Missverständnisse faszinieren mich seit jeher. Nur zu leicht verursacht man sie selbst, meist bekommt man sie gar nicht mit, und selten gelingt es, sie wieder auszuräumen. Und wenn viele Menschen auf engem Raum den ganzen Tag miteinander verbringen, ergibt das ein herrliches Potpourri an Missverständnissen. Wie zuletzt auf einer Hochzeit, auf der ich acht Missverständnisse gezählt habe. Ich beschränke mich auf vier.

Missverständnis Nr. 1: Mit einem alten Bekannten hatte ich viel zu erzählen und viel anzustoßen: aufs Wiedersehen, auf ihn, auf mich, auf die guten alten Zeiten. Als angemessenes Getränk wählten wir Whisky. Ich weiß nicht mehr, was ich sagte, aber er verstand: „ein Shot“ – und kippte seinen Whisky in einem Zug runter.
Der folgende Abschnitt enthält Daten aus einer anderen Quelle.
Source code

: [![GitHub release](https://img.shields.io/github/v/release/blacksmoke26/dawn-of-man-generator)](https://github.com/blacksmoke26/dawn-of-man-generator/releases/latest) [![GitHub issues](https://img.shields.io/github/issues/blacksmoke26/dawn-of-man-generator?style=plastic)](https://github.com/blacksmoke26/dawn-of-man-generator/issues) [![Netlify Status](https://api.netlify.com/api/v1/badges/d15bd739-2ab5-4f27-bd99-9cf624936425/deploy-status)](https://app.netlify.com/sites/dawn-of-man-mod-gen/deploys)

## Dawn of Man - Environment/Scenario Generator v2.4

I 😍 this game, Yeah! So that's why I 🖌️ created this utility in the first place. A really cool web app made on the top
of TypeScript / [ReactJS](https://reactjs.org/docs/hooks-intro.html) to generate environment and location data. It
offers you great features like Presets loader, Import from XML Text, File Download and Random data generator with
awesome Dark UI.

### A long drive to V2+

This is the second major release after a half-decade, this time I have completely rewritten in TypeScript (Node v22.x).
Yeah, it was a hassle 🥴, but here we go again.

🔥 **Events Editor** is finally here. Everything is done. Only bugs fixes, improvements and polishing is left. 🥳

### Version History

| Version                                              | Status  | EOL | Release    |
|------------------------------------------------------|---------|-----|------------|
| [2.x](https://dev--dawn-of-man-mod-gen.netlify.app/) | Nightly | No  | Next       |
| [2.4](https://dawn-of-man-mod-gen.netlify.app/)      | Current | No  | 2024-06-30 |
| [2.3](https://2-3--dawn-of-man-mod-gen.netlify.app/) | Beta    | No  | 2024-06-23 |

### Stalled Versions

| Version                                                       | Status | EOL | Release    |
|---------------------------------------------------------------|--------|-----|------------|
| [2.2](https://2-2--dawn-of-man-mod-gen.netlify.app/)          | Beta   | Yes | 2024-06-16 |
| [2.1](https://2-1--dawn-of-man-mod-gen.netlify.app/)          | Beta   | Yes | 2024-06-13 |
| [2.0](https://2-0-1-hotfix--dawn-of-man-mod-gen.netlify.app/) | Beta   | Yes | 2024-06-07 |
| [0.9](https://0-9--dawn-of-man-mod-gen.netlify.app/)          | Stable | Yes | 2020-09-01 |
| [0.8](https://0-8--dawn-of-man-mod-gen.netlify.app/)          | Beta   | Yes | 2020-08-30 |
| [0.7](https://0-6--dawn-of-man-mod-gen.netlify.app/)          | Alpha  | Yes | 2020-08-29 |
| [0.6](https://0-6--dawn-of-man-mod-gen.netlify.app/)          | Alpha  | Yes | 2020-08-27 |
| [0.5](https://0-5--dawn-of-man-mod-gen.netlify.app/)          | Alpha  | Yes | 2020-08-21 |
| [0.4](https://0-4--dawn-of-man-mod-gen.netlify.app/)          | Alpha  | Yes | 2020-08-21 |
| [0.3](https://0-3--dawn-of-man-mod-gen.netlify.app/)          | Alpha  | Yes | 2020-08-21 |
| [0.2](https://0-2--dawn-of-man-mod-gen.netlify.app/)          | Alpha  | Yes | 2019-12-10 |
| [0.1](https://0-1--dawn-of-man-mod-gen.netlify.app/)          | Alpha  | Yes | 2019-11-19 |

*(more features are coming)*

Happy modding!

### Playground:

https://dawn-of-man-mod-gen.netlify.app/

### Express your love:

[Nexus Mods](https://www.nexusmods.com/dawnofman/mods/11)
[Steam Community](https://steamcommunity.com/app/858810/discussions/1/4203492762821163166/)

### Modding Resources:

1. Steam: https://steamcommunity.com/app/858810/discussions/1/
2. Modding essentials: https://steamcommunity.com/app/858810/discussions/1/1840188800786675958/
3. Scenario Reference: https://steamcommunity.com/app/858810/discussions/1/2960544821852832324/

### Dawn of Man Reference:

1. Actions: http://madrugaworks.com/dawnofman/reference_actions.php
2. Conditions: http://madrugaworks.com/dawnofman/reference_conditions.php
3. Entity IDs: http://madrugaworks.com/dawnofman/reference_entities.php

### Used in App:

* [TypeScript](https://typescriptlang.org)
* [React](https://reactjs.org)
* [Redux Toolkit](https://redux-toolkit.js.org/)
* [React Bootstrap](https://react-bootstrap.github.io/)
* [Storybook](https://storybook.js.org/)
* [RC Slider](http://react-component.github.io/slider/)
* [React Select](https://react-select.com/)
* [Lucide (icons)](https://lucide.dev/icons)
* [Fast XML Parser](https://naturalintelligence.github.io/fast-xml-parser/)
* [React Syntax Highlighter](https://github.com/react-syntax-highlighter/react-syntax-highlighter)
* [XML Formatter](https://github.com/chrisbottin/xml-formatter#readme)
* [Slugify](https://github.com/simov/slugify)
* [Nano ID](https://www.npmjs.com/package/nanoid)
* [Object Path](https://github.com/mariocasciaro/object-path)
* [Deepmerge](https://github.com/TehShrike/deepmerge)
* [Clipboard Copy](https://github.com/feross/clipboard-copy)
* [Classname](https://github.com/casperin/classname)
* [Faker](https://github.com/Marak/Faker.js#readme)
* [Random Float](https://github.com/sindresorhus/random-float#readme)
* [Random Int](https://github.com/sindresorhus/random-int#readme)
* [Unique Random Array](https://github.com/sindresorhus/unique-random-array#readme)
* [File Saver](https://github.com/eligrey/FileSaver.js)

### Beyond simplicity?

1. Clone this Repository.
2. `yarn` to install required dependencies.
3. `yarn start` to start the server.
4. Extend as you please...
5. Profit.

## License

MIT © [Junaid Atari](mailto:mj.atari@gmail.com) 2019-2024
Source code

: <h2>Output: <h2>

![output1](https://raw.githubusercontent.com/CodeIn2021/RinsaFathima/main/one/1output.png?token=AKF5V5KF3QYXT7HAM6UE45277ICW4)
Ich dachte: Nanu, der weiß aber nicht, wie man kultiviert Whisky trinkt, das liegt vielleicht daran, dass er Iraker ist und Whisky im Irak nicht zu den gängigen Getränken gehört. Er hatte sich seinerseits gewundert, dass ich solch eine Unsitte vorschlage, und hatte sich mir zuliebe darauf eingelassen. Zusätzlich wunderte er sich, dass ich ihn so unfreundschaftlich mit dem Kippen alleine ließ und entgegen unserer Abmachung an meinem Glas nippte. Wir konnten das Missverständnis zwar ausräumen, aber betrunken war er trotzdem.
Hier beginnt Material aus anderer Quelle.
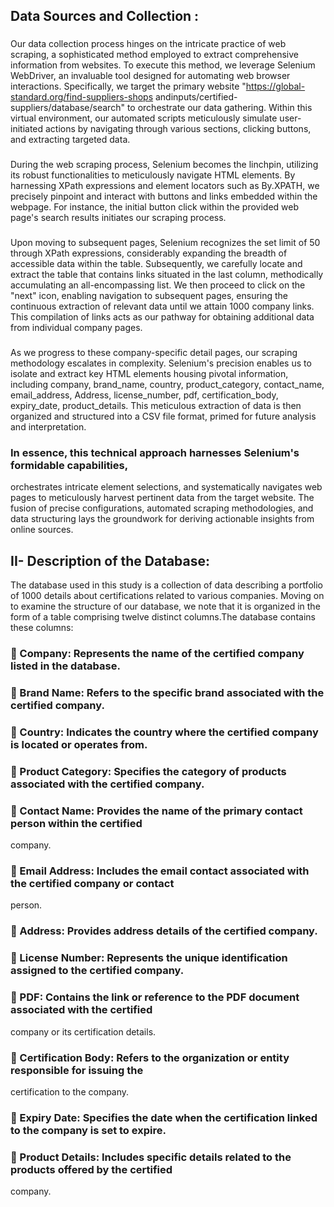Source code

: ## Data Sources and Collection :
### 
Our data collection process hinges on the intricate practice of web scraping, a sophisticated method employed to extract comprehensive information from websites. To execute this method, we leverage Selenium WebDriver, an invaluable tool designed for automating web browser interactions. Specifically, we target the primary website "https://global-standard.org/find-suppliers-shops andinputs/certified-suppliers/database/search" to orchestrate our data gathering. Within this virtual environment, our automated scripts meticulously simulate user-initiated actions by navigating through various sections, clicking buttons, and extracting targeted data. 
### 
During the web scraping process, Selenium becomes the linchpin, utilizing its robust functionalities to meticulously navigate HTML elements. By harnessing XPath expressions and element locators such as By.XPATH, we precisely pinpoint and interact with buttons and links embedded within the webpage. For instance, the initial button click within the provided web page's
search results initiates our scraping process. 
### 
Upon moving to subsequent pages, Selenium recognizes the set limit of 50 through XPath expressions, considerably expanding the breadth of accessible data within the table. Subsequently, we carefully locate and extract the table that contains links situated in the last column, methodically
accumulating an all-encompassing list. We then proceed to click on the "next" icon, enabling navigation to subsequent pages, ensuring the continuous extraction of relevant data until we attain
1000 company links. This compilation of links acts as our pathway for obtaining additional data from individual company pages. 
### 
As we progress to these company-specific detail pages, our scraping methodology escalates
in complexity. Selenium's precision enables us to isolate and extract key HTML elements housing
pivotal information, including company, brand_name, country, product_category, contact_name, email_address, Address, license_number, pdf, certification_body, expiry_date, product_details. This
meticulous extraction of data is then organized and structured into a CSV file format, primed for future analysis and interpretation. 
### In essence, this technical approach harnesses Selenium's formidable capabilities,
orchestrates intricate element selections, and systematically navigates web pages to meticulously harvest pertinent data from the target website. The fusion of precise configurations, automated
scraping methodologies, and data structuring lays the groundwork for deriving actionable insights from online sources.
## II- Description of the Database:
The database used in this study is a collection of data describing a portfolio of 1000 details
about certifications related to various companies. Moving on to examine the structure of our
database, we note that it is organized in the form of a table comprising twelve distinct columns.The database contains these columns:
###  Company: Represents the name of the certified company listed in the database.
###  Brand Name: Refers to the specific brand associated with the certified company.
###  Country: Indicates the country where the certified company is located or operates from.
###  Product Category: Specifies the category of products associated with the certified company.
###  Contact Name: Provides the name of the primary contact person within the certified
company.
###  Email Address: Includes the email contact associated with the certified company or contact
person.
###  Address: Provides address details of the certified company.
###  License Number: Represents the unique identification assigned to the certified company.
###  PDF: Contains the link or reference to the PDF document associated with the certified
company or its certification details.
###  Certification Body: Refers to the organization or entity responsible for issuing the
certification to the company.
###  Expiry Date: Specifies the date when the certification linked to the company is set to expire.
###  Product Details: Includes specific details related to the products offered by the certified
company.
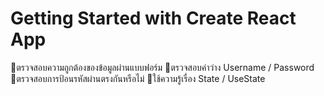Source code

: # Getting Started with Create React App
🔸ตรวจสอบความถูกต้องของข้อมูลผ่านแบบฟอร์ม
🔸ตรวจสอบค่าว่าง Username / Password
🔸ตรวจสอบการป้อนรหัสผ่านตรงกันหรือไม่
🔸ใช้ความรู้เรื่อง State / UseState
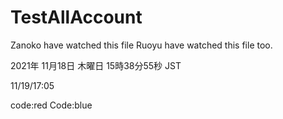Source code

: # TestAllAccount

Zanoko have watched this file
Ruoyu have watched this file too.

2021年 11月18日 木曜日 15時38分55秒 JST

11/19/17:05

code:red
Code:blue
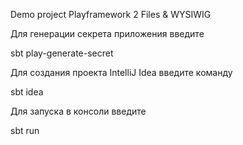 ﻿Demo project 
Playframework 2 Files & WYSIWIG 

Для генерации секрета приложения введите

sbt play-generate-secret

Для создания проекта IntelliJ Idea введите команду

sbt idea

Для запуска в консоли введите 

sbt run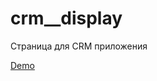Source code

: # crm__display

Страница для CRM приложения

<a href="https://alexander-korotckevich.github.io/test_for_Zecurion/">Demo</a>  
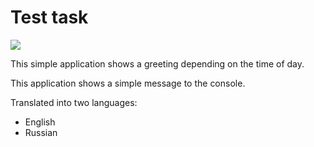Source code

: <!DOCTYPE html>
<html lang="en">
<head>
    <meta charset="utf-8">
    <H1>Test task</H1>
</head>
<body>
<p><a href="https://travis-ci.org/GondarOleg/Test-task"><img
        src="https://travis-ci.org/GondarOleg/Test-task.svg?branch=master" style="max-width:100%;"></a>
<p>This simple application shows a greeting depending on the time of day.</p>
<p>This application shows a simple message to the console.</p>
<p>Translated into two languages:</p>
<ul>
    <li>English</li>
    <li>Russian</li>

</ul>

</body>
</html>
Missverständnis Nr. 2: Während der Trauung, ausgerechnet kurz vor dem Ja-Wort klingelte ein Handy. Niemand fühlte sich zuständig, bis ich die Handtasche identifizierte, aus der es klingelte. Jetzt wurde die Handtaschenbesitzerin hektisch, schaffte es aber nicht, das Gerät auszuschalten. Das Handy war groß und rosa. Ich dachte: Typisch, so ein chices Gerät haben wollen, aber nicht damit umgehen können. Die Dame outete sich als Russin, und ich dachte: Na ja, vielleicht ist es auf russischen Hochzeiten nicht so schlimm, wenn Handys klingeln und sie weiß nicht, dass man auf deutschen Hochzeiten mucksmäuschenstill sein muss. Aber es war ganz anders. Wie sie mir erzählte, hatte sie dieses Handy gefunden, und nun rief die Besitzerin an, der sie allerdings deutlich gemacht hatte, dass sie während der Zeremonie auf gar keinen Fall gestört werden dürfe. Bei den anderen Gästen blieb das Missverständnis ungeklärt, und bei ihnen ging die Dame als „die, die kurz vorm Ja-Wort das Handy hat klingeln lassen“ in die Erinnerung ein, wie mir die Braut kürzlich erzählte.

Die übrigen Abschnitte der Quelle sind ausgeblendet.